= Karafuto Fortress =

Japanese WWII fortification

The Karafuto Fortress was the defensive unit formed by the Karafuto fortification installations, and the Karafuto detachment of Japanese forces, the
88th Division, created to defend against the Soviet invasion of South Sakhalin.

The headquarters was in Toyohara, capital of the province, based on the Suzuya plain, in the Southern Karafuto area, not far from the ports of Otomari and Maoka.

==Conformation of Fortified district in Karafuto Prefecture==
One example of such defensive structure was in Japanese fortifications to the north of Koton (Naramitoshi) Fortress (now Pobedino) part of Shikuka Fortified District (FD). It extended twelve kilometers along the front and was thirty kilometers deep, between the cities of Hanno, Futaro,
Horomi, Miyuki and Horonai with central command in Koton. In this area, along the principal railroad that crossed the island from north to south, there were 17 permanent emplacements, 31 artillery and 108 machine gun bunkers, 28 artillery and 18 mortar positions and 150 shelters, these installations was constructed by Obishiro Nayaro in 1939 over ancient fortifications from the Russian-Japanese War period. The Karafuto Mixed Brigade protecting the fortified district was expanded 28 February to 88th Division. Together with support units it numbered up to 20,000 officers and men.
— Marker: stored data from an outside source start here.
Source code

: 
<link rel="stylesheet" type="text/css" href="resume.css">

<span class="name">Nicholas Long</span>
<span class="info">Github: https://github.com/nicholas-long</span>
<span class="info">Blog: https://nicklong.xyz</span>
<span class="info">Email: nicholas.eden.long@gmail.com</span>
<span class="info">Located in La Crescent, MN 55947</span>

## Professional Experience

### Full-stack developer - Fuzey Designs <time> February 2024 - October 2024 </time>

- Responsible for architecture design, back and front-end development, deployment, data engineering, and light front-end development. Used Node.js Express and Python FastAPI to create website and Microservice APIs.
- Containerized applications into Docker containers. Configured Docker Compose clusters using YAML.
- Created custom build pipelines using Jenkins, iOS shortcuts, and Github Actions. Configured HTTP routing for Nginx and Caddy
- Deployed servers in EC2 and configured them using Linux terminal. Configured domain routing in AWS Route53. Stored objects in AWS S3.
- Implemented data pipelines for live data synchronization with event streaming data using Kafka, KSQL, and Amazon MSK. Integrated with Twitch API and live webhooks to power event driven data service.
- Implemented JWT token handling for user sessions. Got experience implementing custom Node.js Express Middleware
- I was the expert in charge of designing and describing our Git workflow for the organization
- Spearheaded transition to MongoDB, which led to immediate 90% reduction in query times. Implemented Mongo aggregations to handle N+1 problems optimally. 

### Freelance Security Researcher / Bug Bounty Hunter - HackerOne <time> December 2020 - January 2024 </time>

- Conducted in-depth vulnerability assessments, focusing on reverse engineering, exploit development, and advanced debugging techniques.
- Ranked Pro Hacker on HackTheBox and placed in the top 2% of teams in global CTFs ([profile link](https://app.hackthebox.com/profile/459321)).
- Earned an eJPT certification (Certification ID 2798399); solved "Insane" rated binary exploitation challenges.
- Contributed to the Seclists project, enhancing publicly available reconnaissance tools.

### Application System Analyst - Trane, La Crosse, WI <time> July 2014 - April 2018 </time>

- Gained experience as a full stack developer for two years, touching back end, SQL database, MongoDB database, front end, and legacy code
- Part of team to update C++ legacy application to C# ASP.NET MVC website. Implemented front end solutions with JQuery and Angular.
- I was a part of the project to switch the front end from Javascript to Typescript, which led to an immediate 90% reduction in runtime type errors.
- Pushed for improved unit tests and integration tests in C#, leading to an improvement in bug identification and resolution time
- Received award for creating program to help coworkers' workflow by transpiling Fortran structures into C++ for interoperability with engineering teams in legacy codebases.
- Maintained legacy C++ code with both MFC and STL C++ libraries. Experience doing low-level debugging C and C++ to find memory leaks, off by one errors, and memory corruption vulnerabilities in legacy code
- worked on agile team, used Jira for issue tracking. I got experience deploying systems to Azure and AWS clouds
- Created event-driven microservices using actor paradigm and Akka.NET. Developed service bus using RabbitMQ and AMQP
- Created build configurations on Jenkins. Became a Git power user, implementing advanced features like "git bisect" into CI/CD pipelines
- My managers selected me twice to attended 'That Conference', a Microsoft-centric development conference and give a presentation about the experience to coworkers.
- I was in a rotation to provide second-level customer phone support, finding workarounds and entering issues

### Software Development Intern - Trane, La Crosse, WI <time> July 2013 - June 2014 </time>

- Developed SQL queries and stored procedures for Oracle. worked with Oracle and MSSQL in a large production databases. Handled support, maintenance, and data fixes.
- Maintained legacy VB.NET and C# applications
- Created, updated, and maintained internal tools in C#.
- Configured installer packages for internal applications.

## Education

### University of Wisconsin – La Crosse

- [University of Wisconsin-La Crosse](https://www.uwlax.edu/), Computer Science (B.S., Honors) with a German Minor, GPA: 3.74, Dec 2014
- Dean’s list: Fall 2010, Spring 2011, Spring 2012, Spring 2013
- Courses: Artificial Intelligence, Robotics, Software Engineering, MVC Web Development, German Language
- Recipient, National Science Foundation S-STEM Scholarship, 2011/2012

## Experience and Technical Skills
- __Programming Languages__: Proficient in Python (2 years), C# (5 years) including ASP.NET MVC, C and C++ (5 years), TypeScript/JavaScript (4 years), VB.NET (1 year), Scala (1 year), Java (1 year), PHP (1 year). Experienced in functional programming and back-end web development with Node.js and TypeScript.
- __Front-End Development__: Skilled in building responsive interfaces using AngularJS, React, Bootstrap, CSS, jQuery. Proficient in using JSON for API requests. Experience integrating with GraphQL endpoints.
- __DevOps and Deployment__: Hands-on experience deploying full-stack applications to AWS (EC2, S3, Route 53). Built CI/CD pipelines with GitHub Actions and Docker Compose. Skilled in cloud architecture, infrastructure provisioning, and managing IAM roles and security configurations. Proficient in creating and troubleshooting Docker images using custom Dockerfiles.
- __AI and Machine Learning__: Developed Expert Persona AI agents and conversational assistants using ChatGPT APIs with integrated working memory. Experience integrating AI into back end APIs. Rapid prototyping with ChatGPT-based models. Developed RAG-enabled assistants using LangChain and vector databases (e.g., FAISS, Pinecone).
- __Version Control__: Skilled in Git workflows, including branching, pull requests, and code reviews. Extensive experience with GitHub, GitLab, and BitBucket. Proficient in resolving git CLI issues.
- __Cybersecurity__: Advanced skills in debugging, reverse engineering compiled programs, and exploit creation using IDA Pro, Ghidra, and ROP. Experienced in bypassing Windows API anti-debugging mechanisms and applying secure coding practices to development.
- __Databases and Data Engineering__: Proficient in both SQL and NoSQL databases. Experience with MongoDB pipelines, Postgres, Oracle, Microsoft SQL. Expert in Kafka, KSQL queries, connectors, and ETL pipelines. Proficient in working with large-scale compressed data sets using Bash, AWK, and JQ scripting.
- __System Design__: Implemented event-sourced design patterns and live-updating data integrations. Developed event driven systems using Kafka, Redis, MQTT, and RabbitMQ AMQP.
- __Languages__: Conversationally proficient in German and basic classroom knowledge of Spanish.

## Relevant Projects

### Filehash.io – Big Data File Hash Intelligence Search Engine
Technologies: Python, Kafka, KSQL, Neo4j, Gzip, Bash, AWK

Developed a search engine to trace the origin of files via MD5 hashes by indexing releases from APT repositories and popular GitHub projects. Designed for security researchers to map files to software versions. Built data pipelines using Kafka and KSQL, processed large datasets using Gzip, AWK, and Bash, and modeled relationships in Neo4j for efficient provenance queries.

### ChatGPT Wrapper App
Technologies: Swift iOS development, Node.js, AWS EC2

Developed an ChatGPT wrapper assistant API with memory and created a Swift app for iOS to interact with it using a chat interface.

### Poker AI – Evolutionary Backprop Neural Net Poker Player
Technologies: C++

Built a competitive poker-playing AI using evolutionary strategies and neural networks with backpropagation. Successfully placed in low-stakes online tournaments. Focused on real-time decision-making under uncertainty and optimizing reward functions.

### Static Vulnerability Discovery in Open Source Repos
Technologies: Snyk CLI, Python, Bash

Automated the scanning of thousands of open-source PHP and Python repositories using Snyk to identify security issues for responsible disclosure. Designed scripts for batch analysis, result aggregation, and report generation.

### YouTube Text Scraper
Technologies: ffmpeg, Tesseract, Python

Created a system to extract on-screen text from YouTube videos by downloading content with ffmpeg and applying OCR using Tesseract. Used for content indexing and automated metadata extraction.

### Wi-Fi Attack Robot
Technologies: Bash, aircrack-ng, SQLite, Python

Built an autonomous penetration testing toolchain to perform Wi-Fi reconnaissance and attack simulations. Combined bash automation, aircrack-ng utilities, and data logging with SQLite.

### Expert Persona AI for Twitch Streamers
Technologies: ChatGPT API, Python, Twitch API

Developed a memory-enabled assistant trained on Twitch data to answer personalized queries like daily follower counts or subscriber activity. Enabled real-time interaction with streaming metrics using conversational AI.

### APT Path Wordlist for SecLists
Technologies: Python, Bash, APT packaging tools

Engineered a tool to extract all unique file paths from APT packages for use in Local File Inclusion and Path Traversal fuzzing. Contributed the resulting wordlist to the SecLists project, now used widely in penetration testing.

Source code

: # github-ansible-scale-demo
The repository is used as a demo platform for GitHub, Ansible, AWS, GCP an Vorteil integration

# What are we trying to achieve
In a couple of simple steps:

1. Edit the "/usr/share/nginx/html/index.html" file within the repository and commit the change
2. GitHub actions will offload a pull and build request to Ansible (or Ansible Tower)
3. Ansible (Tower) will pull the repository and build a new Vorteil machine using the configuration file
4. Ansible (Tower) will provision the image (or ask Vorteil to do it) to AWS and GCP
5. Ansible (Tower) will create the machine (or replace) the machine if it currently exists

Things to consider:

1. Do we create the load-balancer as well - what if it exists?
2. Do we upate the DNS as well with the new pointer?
The Japanese had 10,000 Military veterans serving as reservists and civil volunteer defenders.
This structure was very similar in the following areas:
- Toyohara Fortified District
- Toyo-Sakae Fortified District
- Otomari Fortified District
- Rutaka Fortified District
- Honto Fortified District
- Maoka Fortified District
- Tomarioru Fortified District
- Motodomari Fortified District
- Shikuka Fortified District
- Esutoru Fortified District
- Kita Nayoshi Fortified District

additionally including airbases, Naval bases, some Army or Navy detachments and others, along with civil defence units inland.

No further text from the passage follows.